>>>>

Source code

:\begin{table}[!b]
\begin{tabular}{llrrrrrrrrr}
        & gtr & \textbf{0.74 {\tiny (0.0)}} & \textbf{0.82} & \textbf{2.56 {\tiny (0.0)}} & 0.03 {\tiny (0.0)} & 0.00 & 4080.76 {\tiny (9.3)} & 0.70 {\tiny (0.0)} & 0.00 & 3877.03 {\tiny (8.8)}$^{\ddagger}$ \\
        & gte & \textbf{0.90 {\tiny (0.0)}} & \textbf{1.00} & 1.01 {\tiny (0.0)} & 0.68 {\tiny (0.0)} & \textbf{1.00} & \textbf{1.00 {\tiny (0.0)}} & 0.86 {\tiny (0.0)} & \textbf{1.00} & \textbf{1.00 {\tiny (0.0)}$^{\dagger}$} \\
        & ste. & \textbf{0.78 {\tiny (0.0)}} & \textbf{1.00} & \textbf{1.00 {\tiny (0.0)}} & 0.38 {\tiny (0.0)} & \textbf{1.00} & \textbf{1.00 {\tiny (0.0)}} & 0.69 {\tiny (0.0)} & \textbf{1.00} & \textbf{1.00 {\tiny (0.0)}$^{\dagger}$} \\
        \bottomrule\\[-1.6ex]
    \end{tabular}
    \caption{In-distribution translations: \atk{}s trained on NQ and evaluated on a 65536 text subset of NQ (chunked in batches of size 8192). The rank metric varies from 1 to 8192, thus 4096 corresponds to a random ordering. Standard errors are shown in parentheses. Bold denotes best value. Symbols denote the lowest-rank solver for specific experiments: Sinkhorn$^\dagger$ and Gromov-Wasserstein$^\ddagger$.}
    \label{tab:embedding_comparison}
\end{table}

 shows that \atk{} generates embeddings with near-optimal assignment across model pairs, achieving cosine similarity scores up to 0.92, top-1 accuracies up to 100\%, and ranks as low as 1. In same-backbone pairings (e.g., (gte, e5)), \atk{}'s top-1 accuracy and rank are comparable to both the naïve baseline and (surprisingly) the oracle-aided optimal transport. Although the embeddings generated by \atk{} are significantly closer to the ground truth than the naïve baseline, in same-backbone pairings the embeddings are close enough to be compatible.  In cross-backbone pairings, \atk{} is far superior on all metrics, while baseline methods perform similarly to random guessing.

<<<<

* **Work task**
Output every record above exactly as it was given.

* **Task response**
Source code

:\begin{table}[!b]
\begin{tabular}{llrrrrrrrrr}
        & gtr & \textbf{0.74 {\tiny (0.0)}} & \textbf{0.82} & \textbf{2.56 {\tiny (0.0)}} & 0.03 {\tiny (0.0)} & 0.00 & 4080.76 {\tiny (9.3)} & 0.70 {\tiny (0.0)} & 0.00 & 3877.03 {\tiny (8.8)}$^{\ddagger}$ \\
        & gte & \textbf{0.90 {\tiny (0.0)}} & \textbf{1.00} & 1.01 {\tiny (0.0)} & 0.68 {\tiny (0.0)} & \textbf{1.00} & \textbf{1.00 {\tiny (0.0)}} & 0.86 {\tiny (0.0)} & \textbf{1.00} & \textbf{1.00 {\tiny (0.0)}$^{\dagger}$} \\
        & ste. & \textbf{0.78 {\tiny (0.0)}} & \textbf{1.00} & \textbf{1.00 {\tiny (0.0)}} & 0.38 {\tiny (0.0)} & \textbf{1.00} & \textbf{1.00 {\tiny (0.0)}} & 0.69 {\tiny (0.0)} & \textbf{1.00} & \textbf{1.00 {\tiny (0.0)}$^{\dagger}$} \\
        \bottomrule\\[-1.6ex]
    \end{tabular}
    \caption{In-distribution translations: \atk{}s trained on NQ and evaluated on a 65536 text subset of NQ (chunked in batches of size 8192). The rank metric varies from 1 to 8192, thus 4096 corresponds to a random ordering. Standard errors are shown in parentheses. Bold denotes best value. Symbols denote the lowest-rank solver for specific experiments: Sinkhorn$^\dagger$ and Gromov-Wasserstein$^\ddagger$.}
    \label{tab:embedding_comparison}
\end{table}

 shows that \atk{} generates embeddings with near-optimal assignment across model pairs, achieving cosine similarity scores up to 0.92, top-1 accuracies up to 100\%, and ranks as low as 1. In same-backbone pairings (e.g., (gte, e5)), \atk{}'s top-1 accuracy and rank are comparable to both the naïve baseline and (surprisingly) the oracle-aided optimal transport. Although the embeddings generated by \atk{} are significantly closer to the ground truth than the naïve baseline, in same-backbone pairings the embeddings are close enough to be compatible.  In cross-backbone pairings, \atk{} is far superior on all metrics, while baseline methods perform similarly to random guessing.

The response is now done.